Days with the CBBC are always a mixture of good company, good food and good birding. This trip to Tarifa had all three in abundance. Meeting at Hotel Meson de Sancho for an evening meal with the whole group, we were presented with an impressive list of choices for our three course dinner and were warned by the first group that the portions were generous. This was good advice, but the quality of the food was excellent.
The next morning the early risers discovered that the birding in the hotel grounds was pretty good, with a range of Flycatchers, Warblers and Goldcrests easily found. Over breakfast on the Terrace, we were able to see the first of the days raptors approaching their crossing point.
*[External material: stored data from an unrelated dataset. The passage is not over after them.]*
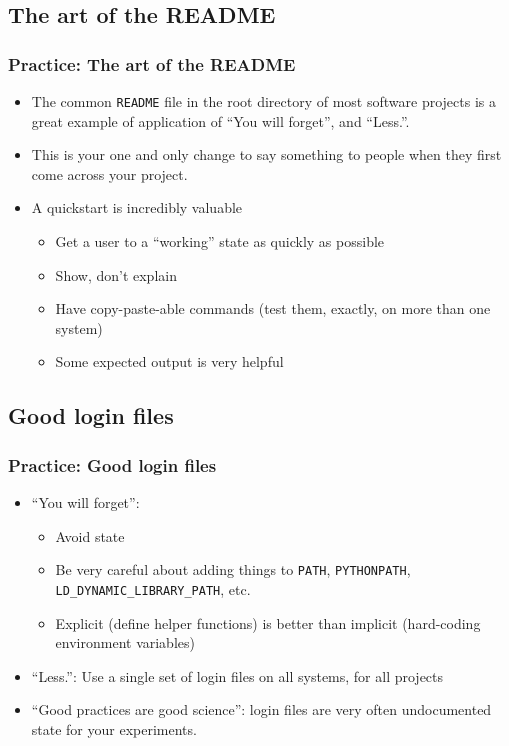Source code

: \documentclass{beamer}
\begin{document}
\subsection{The art of the README}
\begin{frame}[fragile]
\frametitle{Practice: The art of the README}
  \begin{itemize}
    \item The common \texttt{README} file in the root directory of most software projects is a great example of application of ``You will forget'', and ``Less.''.
    \item This is your one and only change to say something to people when they first come across your project.
    \item A quickstart is incredibly valuable
      \begin{itemize}
        \item Get a user to a ``working'' state as quickly as possible
        \item Show, don't explain
        \item Have copy-paste-able commands (test them, exactly, on more than one system)
        \item Some expected output is very helpful
      \end{itemize}
    \end{itemize}
\end{frame}

\subsection{Good login files}
\begin{frame}[fragile]
\frametitle{Practice: Good login files}
\begin{itemize}
  \item ``You will forget'':
    \begin{itemize}
      \item Avoid state
  \item Be very careful about adding things to \lstinline{PATH}, \lstinline{PYTHONPATH}, \lstinline{LD_DYNAMIC_LIBRARY_PATH}, etc.
  \item Explicit (define helper functions) is better than implicit (hard-coding environment variables)
    \end{itemize}
  \item ``Less.'': Use a single set of login files on all systems, for all projects
  \item ``Good practices are good science'': login files are very often undocumented state for your experiments.
\end{itemize}
\end{frame}
\end{document}
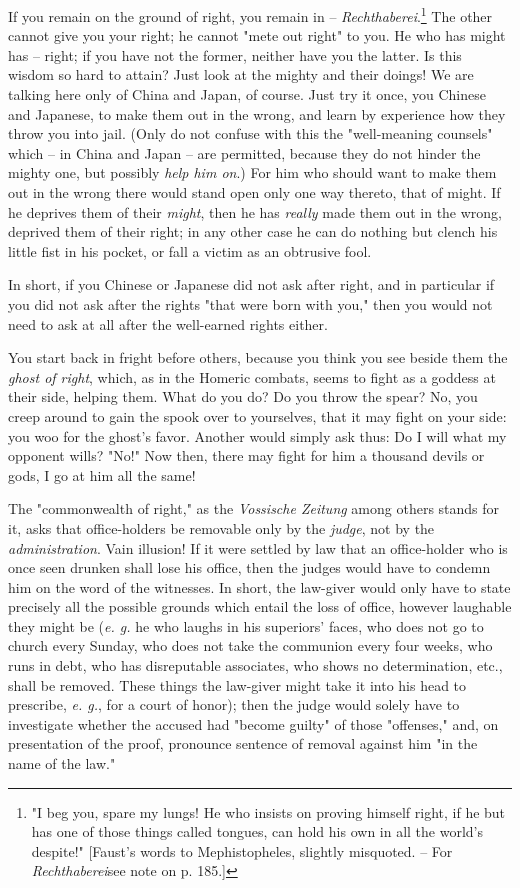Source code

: \documentclass[a4paper]{book}
\begin{document}
If you remain on the ground of right, you remain in -- 
\textit{Rechthaberei}.\footnote{"{}I beg you, spare my lungs! He who insists 
on proving himself right, if he but has one of those things called tongues, 
can hold his own in all the world's despite!"{} [Faust's words to 
Mephistopheles, slightly misquoted. -- For \textit{Rechthaberei}see note on p. 
185.]} The other cannot give you your right; he cannot "{}mete out right"{} to 
you. He who has might has -- right; if you have not the former, neither have 
you the latter. Is this wisdom so hard to attain? Just look at the mighty and 
their doings! We are talking here only of China and Japan, of course. Just try 
it once, you Chinese and Japanese, to make them out in the wrong, and learn by 
experience how they throw you into jail. (Only do not confuse with this the 
"{}well-meaning counsels"{} which -- in China and Japan -- are permitted, 
because they do not hinder the mighty one, but possibly \textit{help him on}.) 
For him who should want to make them out in the wrong there would stand open 
only one way thereto, that of might. If he deprives them of their 
\textit{might}, then he has \textit{really} made them out in the wrong, 
deprived them of their right; in any other case he can do nothing but clench 
his little fist in his pocket, or fall a victim as an obtrusive fool.

In short, if you Chinese or Japanese did not ask after right, and in 
particular if you did not ask after the rights "{}that were born with you,"{} 
then you would not need to ask at all after the well-earned rights either.

You start back in fright before others, because you think you see beside them 
the \textit{ghost of right}, which, as in the Homeric combats, seems to fight 
as a goddess at their side, helping them. What do you do? Do you throw the 
spear? No, you creep around to gain the spook over to yourselves, that it may 
fight on your side: you woo for the ghost's favor. Another would simply ask 
thus: Do I will what my opponent wills? "{}No!"{} Now then, there may fight 
for him a thousand devils or gods, I go at him all the same!

The "{}commonwealth of right,"{} as the \textit{Vossische Zeitung} among 
others stands for it, asks that office-holders be removable only by the 
\textit{judge}, not by the \textit{administration}. Vain illusion! If it were 
settled by law that an office-holder who is once seen drunken shall lose his 
office, then the judges would have to condemn him on the word of the 
witnesses. In short, the law-giver would only have to state precisely all the 
possible grounds which entail the loss of office, however laughable they might 
be (\textit{e. g.} he who laughs in his superiors' faces, who does not go to 
church every Sunday, who does not take the communion every four weeks, who 
runs in debt, who has disreputable associates, who shows no determination, 
etc., shall be removed. These things the law-giver might take it into his head 
to prescribe, \textit{e. g.}, for a court of honor); then the judge would 
solely have to investigate whether the accused had "{}become guilty"{} of 
those "{}offenses,"{} and, on presentation of the proof, pronounce sentence of 
removal against him "{}in the name of the law."{}
\end{document}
Our first sight of the morning was El Cabrito, high up amongst the wind turbines on the birds approach to the straits. The weather was not kind as cloud descended and we found ourselves in a heavy mist from which Griffon Vultures eerily appeared from and disappeared back into the mist. It was apparent that if we were going to see any birds we needed to move below the cloud and so descended to Cazalla, where there were already a number of other birders with scopes and binoculars trained on the hills and skies to spot approaching migrants looking to cross the straits. With so many eyes, it was unlikely we would miss anything and were soon treated to the sight of a large number of Egyptian Vultures, both adults and juveniles, looking to gain height to make their crossing. Over the next hour or so, the vultures were joined by Booted and Short-toed Eagles, Sparrowhawks and Honey Buzzards.
Following another hearty dinner and extensive breakfast we followed the same itinerary on our second morning. As the cloud again descended, so did the birds at El Cabrito, so were treated to excellent views of a Short-toed Eagle sat on a rock patiently waiting for conditions to improve. This morning at Cazalla, there were at least two large parties of 25+ Black Storks climbing steadily over Tarifa before making their crossing to Africa. Again with many sharp and knowledgable eyes scanning the skies we were made aware that amongst the Griffon Vultures there was one Ruppell’s Vulture. These African Vultures occasionally travel with the young Griffon Vultures as they return to Europe. Later a solitary Osprey was spotted, making a very determined and direct beeline for Africa. Of course there were good number of Booted, Short-toed Eagles and Honey Buzzards making the crossing. At times there were hundreds of birds gaining height on the thermals from relatively low altitudes all the way up to the cloud base.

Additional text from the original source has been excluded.